Tonga international says All Black brother is 'keen' on test rugby switch
The All Blacks may be set to lose a player to Tonga, possibly before next year’s World Cup, in the wake of World Rugby’s new eligibility laws.
The game’s global governing body voted to overhaul its one-nation-per-player policy late last year, enabling test-capped players to switch from one country to another after a three-year stand down period, provided they qualify for another nation via birthright.
Since the change in ruling, which came into effect on January 1, numerous players have become available to switch international allegiance, while many others will be able to do so later this year.
One of those players is All Blacks prop Atu Moli, who played the last of his four tests in New Zealand’s 2019 World Cup bronze final victory over Wales.
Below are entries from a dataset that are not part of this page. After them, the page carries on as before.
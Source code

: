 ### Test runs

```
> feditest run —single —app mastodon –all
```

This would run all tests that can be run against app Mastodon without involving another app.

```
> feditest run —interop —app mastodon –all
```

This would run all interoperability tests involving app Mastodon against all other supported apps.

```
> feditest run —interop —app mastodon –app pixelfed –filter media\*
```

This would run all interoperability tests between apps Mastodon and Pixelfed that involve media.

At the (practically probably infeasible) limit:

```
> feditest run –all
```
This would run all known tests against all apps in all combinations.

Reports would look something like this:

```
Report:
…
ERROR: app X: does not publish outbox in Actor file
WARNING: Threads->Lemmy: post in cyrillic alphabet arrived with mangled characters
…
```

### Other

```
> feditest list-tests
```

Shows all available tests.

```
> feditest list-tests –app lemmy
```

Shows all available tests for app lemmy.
Injury has since plagued the 26-year-old, who can play on either side of the scrum, which has prevented him from taking to the field for the All Blacks over the past two seasons.
Should he miss selection for the All Blacks again this year, Moli will become eligible to play for Tonga from November 1, exactly three years to the day of his last test appearance, which falls just before the November test window.
That’s a prospect that excites Moli’s younger brother Sam, the three-test Tonga and Moana Pasifika hooker who made his international debut for the ‘Ikale Tahi against the All Blacks last July.
The younger Moli brother told RugbyPass on Wednesday that Atu is eager to represent his nation of heritage and said it would be “pretty cool” to line up alongside the Chiefs front rower at next year’s World Cup in France.
“I think it would be awesome to see that,” Sam, who is preparing to embark on his maiden Super Rugby campaign, said.
“I think my dad’s wanting us to play for our countries and I think he did kind of talk to me about it. He [Atu] just wants to see where his All Blacks career will take him, but I think he’s pretty keen to come over to Tonga.
“It’d be pretty cool to play with him at the next Rugby World Cup, if that’s the case.”
If Moli opts to swap the black jersey of New Zealand for the red jersey of Tonga, he would join a large contingent of internationally-capped players from other countries who are interested in playing for the ‘Ikale Tahi.
The Pacific Island nation has already acquired the services of former All Blacks midfielder Malakai Fekitoa and ex-Wallabies utility forward Lopeti Timani.
Others who are eligible to play for Tonga, or will be by the time next year’s World Cup kicks-off, include ex-Wallabies duo Sekope Kepu and Adam Coleman, as well as former All Blacks trio Vaea Fifita, George Moala and Augustine Pulu.
Whether or not such a move will come to fruition for Moli remains to be seen, though, especially considering All Blacks head coach Ian Foster is reportedly interested in his progress during this year’s Super Rugby Pacific campaign.
One of the major criticisms from last year’s All Blacks season was the ineffectiveness of their props, and tight five as a whole, against more physical and skilful opponents from South Africa, Ireland and France.
Standing at 1.89m and 127kg, Moli is renowned for his size, strength and mobility, and may be viewed as a player who could resolve New Zealand’s issues up front.
All Blacks selection would likely be dependent on his fitness, though, as he has endured a horror run of injuries since 2018.
During that time, he has sustained a haematoma, compartment syndrome, chronic hip dysfunction and an elbow injury, all of which has severely limited his game time for the All Blacks, Chiefs and Tasman.
Younger brother Sam told RugbyPass that he hopes Atu stays injury-free throughout the course of the year, which could pave the way for a clash between the siblings when Moana Pasifika face the Chiefs on February 25 and April 15.
“When we found out [the draw], we kind of both laughed and I think it’s come to the point where we might bump heads at some stage, but I’m looking forward to it,” Sam joked.
“I hope he comes back from his injury, but it’d be good to play him.”